Given entries: Begin

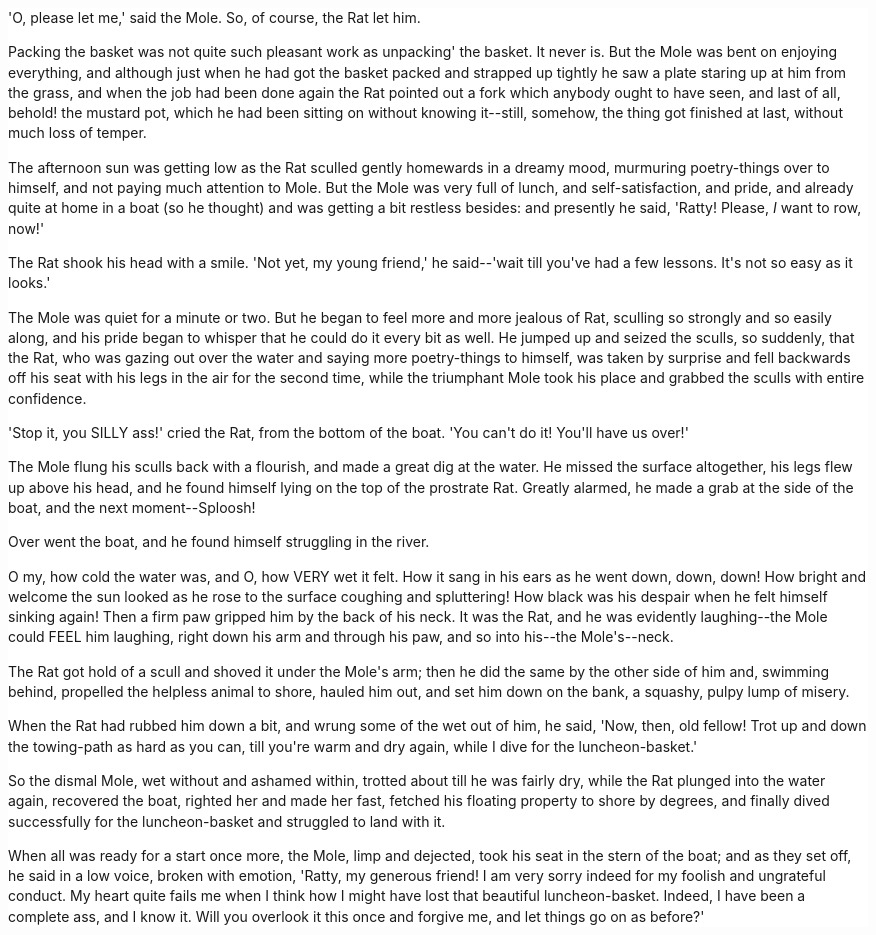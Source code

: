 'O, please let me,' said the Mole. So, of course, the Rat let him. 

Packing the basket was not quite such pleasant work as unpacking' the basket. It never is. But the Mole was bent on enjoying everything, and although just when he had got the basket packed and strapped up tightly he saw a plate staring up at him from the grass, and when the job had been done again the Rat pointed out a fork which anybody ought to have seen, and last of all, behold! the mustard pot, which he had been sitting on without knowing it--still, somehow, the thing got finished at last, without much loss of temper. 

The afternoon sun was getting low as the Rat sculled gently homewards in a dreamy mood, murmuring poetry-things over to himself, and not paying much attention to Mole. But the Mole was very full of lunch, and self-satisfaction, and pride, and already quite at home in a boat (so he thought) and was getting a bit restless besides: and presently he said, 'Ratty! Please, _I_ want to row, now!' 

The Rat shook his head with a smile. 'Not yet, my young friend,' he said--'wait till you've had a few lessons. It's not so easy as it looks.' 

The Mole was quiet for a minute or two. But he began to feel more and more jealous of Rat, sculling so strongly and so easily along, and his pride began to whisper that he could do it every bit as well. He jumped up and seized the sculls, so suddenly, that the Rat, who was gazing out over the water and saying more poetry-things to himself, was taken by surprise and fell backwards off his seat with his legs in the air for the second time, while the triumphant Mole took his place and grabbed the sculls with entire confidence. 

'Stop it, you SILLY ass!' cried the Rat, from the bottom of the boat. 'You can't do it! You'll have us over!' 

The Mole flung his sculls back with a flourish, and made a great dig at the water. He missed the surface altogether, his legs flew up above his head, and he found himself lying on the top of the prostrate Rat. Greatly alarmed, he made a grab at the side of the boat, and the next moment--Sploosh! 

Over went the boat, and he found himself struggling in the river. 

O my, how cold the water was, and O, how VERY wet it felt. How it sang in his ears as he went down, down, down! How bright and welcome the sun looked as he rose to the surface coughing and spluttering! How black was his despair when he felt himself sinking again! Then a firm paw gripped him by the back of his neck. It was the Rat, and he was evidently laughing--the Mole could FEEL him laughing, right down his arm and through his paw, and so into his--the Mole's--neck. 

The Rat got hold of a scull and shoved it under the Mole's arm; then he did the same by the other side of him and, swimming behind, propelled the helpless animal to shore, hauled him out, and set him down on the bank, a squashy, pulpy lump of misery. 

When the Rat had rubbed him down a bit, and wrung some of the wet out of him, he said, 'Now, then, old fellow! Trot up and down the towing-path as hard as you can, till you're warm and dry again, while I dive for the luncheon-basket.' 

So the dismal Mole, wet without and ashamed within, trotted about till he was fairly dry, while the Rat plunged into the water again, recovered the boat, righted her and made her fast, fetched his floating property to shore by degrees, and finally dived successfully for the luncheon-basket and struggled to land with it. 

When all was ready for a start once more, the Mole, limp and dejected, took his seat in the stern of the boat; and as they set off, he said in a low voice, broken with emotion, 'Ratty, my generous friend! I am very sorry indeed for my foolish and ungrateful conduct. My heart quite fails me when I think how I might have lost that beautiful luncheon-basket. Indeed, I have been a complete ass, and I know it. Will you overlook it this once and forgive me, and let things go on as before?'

Given entries: End

= Work to be completed =
Copy the lines above exactly, beginning at the line that has "The Mole flung" and stopping after the line that has "O my, how cold", and omit the rest.

= Response to this exercise =
The Mole flung his sculls back with a flourish, and made a great dig at the water. He missed the surface altogether, his legs flew up above his head, and he found himself lying on the top of the prostrate Rat. Greatly alarmed, he made a grab at the side of the boat, and the next moment--Sploosh! 

Over went the boat, and he found himself struggling in the river. 

O my, how cold the water was, and O, how VERY wet it felt. How it sang in his ears as he went down, down, down! How bright and welcome the sun looked as he rose to the surface coughing and spluttering! How black was his despair when he felt himself sinking again! Then a firm paw gripped him by the back of his neck. It was the Rat, and he was evidently laughing--the Mole could FEEL him laughing, right down his arm and through his paw, and so into his--the Mole's--neck. 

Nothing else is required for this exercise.